Get ready to embrace the eccentric

by Susie Baber  |  28 February 2022

MONA (Museum of Old and New Art) is Australia’s largest private museum and one of the most controversial private collections of modern art and antiquities in the world. The owner, David Walsh is a professional gambler, art collector, and businessman that made his fortune on blackjack and racetrack gambling. Investing hundreds of millions of dollars of his personal fortune to house his collection of ancient, modern and contemporary art.

The building

Jutting out from the western bank of the Derwent River. The Moorilla Estate has been built in the spectacular setting of the Berriedale Peninsular. In order to preserve two historic houses by Roy Grounds, most of the museum is underground and from the street appears to be a single-story building. Construction required tunnelling down through the sandstone, digging under and around these buildings to keep them intact

Getting there

The classic mode of transport to MONA is by boat. The Mona Roma high speed catamarans sail from the Brooke Street Pier in Hobart and the trip up the river takes about twenty-five minutes. The cost for the ferry is the same if you take it one way or both – $23 per person. If you are feeling extravagant (and we were) you can upgrade to the ‘Posh Pit’. For just tad more at $58 per person escape the riff-raff in a private lounge at the pointy end of the boat, with food and drinks included. While we girls enjoyed champagne and breakfast on the boat, and admired the scenery along the Derwent River, our husbands decided to drive to MONA so that we would have the car available for any other exploring we might do in the afternoon. I think we got the best end of that deal.

How long do I need

Not open every day, when we went it was open Friday to Monday, and bookings are a must so plan ahead. Entry is free for Tasmanians but not so for tourists – $30 for adults and free for kids. Entry is timed but there didn’t seem to be a limit as to how long you could stay, it took us about 4 hours to wander around the galleries and then we braved the weather and had some lunch out on the lawn.

The experience

After disembarking the ferry you climb 99 steps to the main entrance. Whilst most museums have imposing entrances, at Mona’s entrance you’ll find …a tennis court, because David Walsh likes tennis. There is not much to see as you enter, you are left in suspense until you reach the bottom of a long spiral staircase descending 17m to the bottom level of the museum (lift available for those who need it). At the bottom you find ‘The Void’ bar, in case you need fortification before beginning your exploration of three floors of subterranean architecture, art pieces, and exhibits.
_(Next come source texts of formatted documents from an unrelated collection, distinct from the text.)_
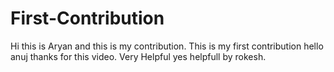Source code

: # First-Contribution
Hi this is Aryan and this is my contribution.
This is my first contribution
hello anuj thanks for this video. Very Helpful
yes helpfull by rokesh.
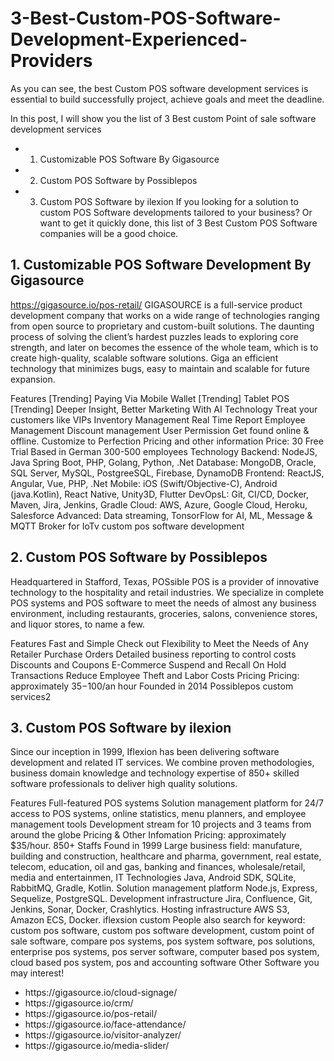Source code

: # 3-Best-Custom-POS-Software-Development-Experienced-Providers
As you can see, the best Custom POS software development services is essential to build successfully project, achieve goals and meet the deadline.

In this post, I will show you the list of 3 Best custom Point of sale software development services

- 1. Customizable POS Software By Gigasource
- 2. Custom POS Software by Possiblepos
- 3. Custom POS Software by ilexion
If you looking for a solution to custom POS Software developments tailored to your business? Or want to get it quickly done, this list of 3 Best Custom POS Software companies will be a good choice.

## 1. Customizable POS Software Development By Gigasource
https://gigasource.io/pos-retail/
GIGASOURCE is a full-service product development company that works on a wide range of technologies ranging from open source to proprietary and custom-built solutions. The daunting process of solving the client’s hardest puzzles leads to exploring core strength, and later on becomes the essence of the whole team, which is to create high-quality, scalable software solutions. Giga an efficient technology that minimizes bugs, easy to maintain and scalable for future expansion.

Features
[Trending] Paying Via Mobile Wallet
[Trending] Tablet POS
[Trending] Deeper Insight, Better Marketing With AI Technology
Treat your customers like VIPs
Inventory Management
Real Time Report
Employee Management
Discount management
User Permission
Get found online & offline.
Customize to Perfection
Pricing and other information
Price: 30 Free Trial 
Based in German
300-500 employees
Technology
Backend: NodeJS, Java Spring Boot, PHP, Golang, Python, .Net
Database: MongoDB, Oracle, SQL Server, MySQL, PostgreeSQL, Firebase, DynamoDB
Frontend: ReactJS, Angular, Vue, PHP, .Net
Mobile: iOS (Swift/Objective-C), Android (java.Kotlin), React Native, Unity3D, Flutter
DevOpsL: Git, CI/CD, Docker, Maven, Jira, Jenkins, Gradle
Cloud: AWS, Azure, Google Cloud, Heroku, Salesforce
Advanced: Data streaming, TonsorFlow for AI, ML, Message & MQTT Broker for IoTv
custom pos software development

## 2. Custom POS Software by Possiblepos
Headquartered in Stafford, Texas, POSsible POS is a provider of innovative technology to the hospitality and retail industries. We specialize in complete POS systems and POS software to meet the needs of almost any business environment, including restaurants, groceries, salons, convenience stores, and liquor stores, to name a few.

Features
Fast and Simple Check out
Flexibility to Meet the Needs of Any Retailer
Purchase Orders
Detailed business reporting to control costs
Discounts and Coupons
E-Commerce
Suspend and Recall On Hold Transactions
Reduce Employee Theft and Labor Costs
Pricing
Pricing: approximately $35-$100/an hour
Founded in 2014
Possiblepos custom services2
## 3. Custom POS Software by ilexion
Since our inception in 1999, Iflexion has been delivering software development and related IT services. We combine proven methodologies, business domain knowledge and technology expertise of 850+ skilled software professionals to deliver high quality solutions.

Features
Full-featured POS systems
Solution management platform for 24/7 access to POS systems, online statistics, menu planners, and employee management tools
Development stream for 10 projects and 3 teams from around the globe
Pricing & Other Infomation
Pricing: approximately $35/hour.
850+ Staffs
Found in 1999
Large business field: manufature, building and construction, healthcare and pharma, government, real estate, telecom, education, oil and gas, banking and finances, wholesale/retail, media and entertainmen, IT
Technologies
Java, Android SDK, SQLite, RabbitMQ, Gradle, Kotlin.
Solution management platform
Node.js, Express, Sequelize, PostgreSQL.
Development infrastructure
Jira, Confluence, Git, Jenkins, Sonar, Docker, Crashlytics.
Hosting infrastructure
AWS S3, Amazon ECS, Docker.
iflexsion custom
People also search for keyword: custom pos software, custom pos software development, custom point of sale software, compare pos systems, pos system software, pos solutions, enterprise pos systems, pos server software, computer based pos system, cloud based pos system, pos and accounting software
Other Software you may interest!
<ul>
  <li>https://gigasource.io/cloud-signage/</li>
  <li>https://gigasource.io/crm/</li>
  <li>https://gigasource.io/pos-retail/</li>
  <li>https://gigasource.io/face-attendance/</li>
  <li>https://gigasource.io/visitor-analyzer/</li>
  <li>https://gigasource.io/media-slider/</li>
  </ul>
  
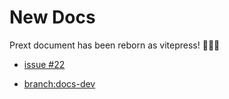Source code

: # New Docs <Badge type="warning" text="news" />

Prext document has been reborn as vitepress! 🎉🎉👋

- [issue #22](https://github.com/do4ng/prext/issues/22)

- [branch:docs-dev](https://github.com/do4ng/prext/tree/docs-dev)
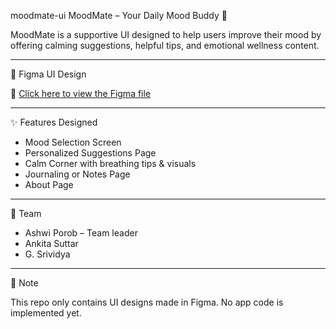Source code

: moodmate-ui
MoodMate – Your Daily Mood Buddy 💛

MoodMate is a supportive UI designed to help users improve their mood by offering calming suggestions, helpful tips, and emotional wellness content.

---

🎨 Figma UI Design

🔗 [Click here to view the Figma file](https://www.figma.com/design/tpokX7BAH7OzlMILK68ith/Untitled?node-id=0-1&t=apv8Io7Ti8j8ESWn-1)

---

✨ Features Designed

- Mood Selection Screen
- Personalized Suggestions Page
- Calm Corner with breathing tips & visuals
- Journaling or Notes Page
- About Page

---

👥 Team

- Ashwi Porob – Team leader
- Ankita Suttar
- G. Srividya

---

📌 Note

This repo only contains UI designs made in Figma. No app code is implemented yet.
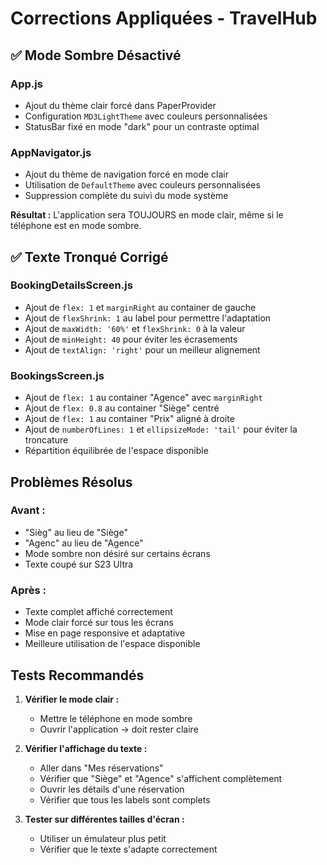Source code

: # Corrections Appliquées - TravelHub

## ✅ Mode Sombre Désactivé

### App.js
- Ajout du thème clair forcé dans PaperProvider
- Configuration `MD3LightTheme` avec couleurs personnalisées
- StatusBar fixé en mode "dark" pour un contraste optimal

### AppNavigator.js  
- Ajout du thème de navigation forcé en mode clair
- Utilisation de `DefaultTheme` avec couleurs personnalisées
- Suppression complète du suivi du mode système

**Résultat :** L'application sera TOUJOURS en mode clair, même si le téléphone est en mode sombre.

## ✅ Texte Tronqué Corrigé

### BookingDetailsScreen.js
- Ajout de `flex: 1` et `marginRight` au container de gauche
- Ajout de `flexShrink: 1` au label pour permettre l'adaptation
- Ajout de `maxWidth: '60%'` et `flexShrink: 0` à la valeur
- Ajout de `minHeight: 40` pour éviter les écrasements
- Ajout de `textAlign: 'right'` pour un meilleur alignement

### BookingsScreen.js
- Ajout de `flex: 1` au container "Agence" avec `marginRight`
- Ajout de `flex: 0.8` au container "Siège" centré
- Ajout de `flex: 1` au container "Prix" aligné à droite
- Ajout de `numberOfLines: 1` et `ellipsizeMode: 'tail'` pour éviter la troncature
- Répartition équilibrée de l'espace disponible

## Problèmes Résolus

### Avant :
- "Sièg" au lieu de "Siège"
- "Agenc" au lieu de "Agence"  
- Mode sombre non désiré sur certains écrans
- Texte coupé sur S23 Ultra

### Après :
- Texte complet affiché correctement
- Mode clair forcé sur tous les écrans
- Mise en page responsive et adaptative
- Meilleure utilisation de l'espace disponible

## Tests Recommandés

1. **Vérifier le mode clair :**
   - Mettre le téléphone en mode sombre
   - Ouvrir l'application → doit rester claire

2. **Vérifier l'affichage du texte :**
   - Aller dans "Mes réservations"
   - Vérifier que "Siège" et "Agence" s'affichent complètement
   - Ouvrir les détails d'une réservation
   - Vérifier que tous les labels sont complets

3. **Tester sur différentes tailles d'écran :**
   - Utiliser un émulateur plus petit
   - Vérifier que le texte s'adapte correctement
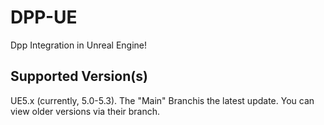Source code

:# DPP-UE
Dpp Integration in Unreal Engine!

## Supported Version(s)
UE5.x (currently, 5.0-5.3).
The "Main" Branchis the latest update. You can view older versions via their branch.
The general collection houses 1900 pieces and is continually evolving. You can borrow one of Mona’s custom iPods The ‘O’, or download the app to your phone to learn about the pieces on display. Which is great since the museum doesn’t use labels on the walls and some of the art does need explaining. You will see celebrated pieces and cutting-edge exhibits sitting alongside antiquities such as Egyptian mummies. Not all the art at MONA will appeal to everyone, the museum features many unique and provocative exhibits that will shock unexpecting visitors. The Great Wall of Vagina, 151 porcelain vulvas sculpted from real women, is one of the more famous. Providing you don’t use a flash you can (and I did) take photos in the galleries, but copyright laws being as confusing as they are I decided against including any images here – you will just have to go and experience it for yourselves.

Whether you love it or hate it, since its inception, the Museum of Old and New Art has become one of Hobart’s most popular tourist attractions and is definitely worth a visit.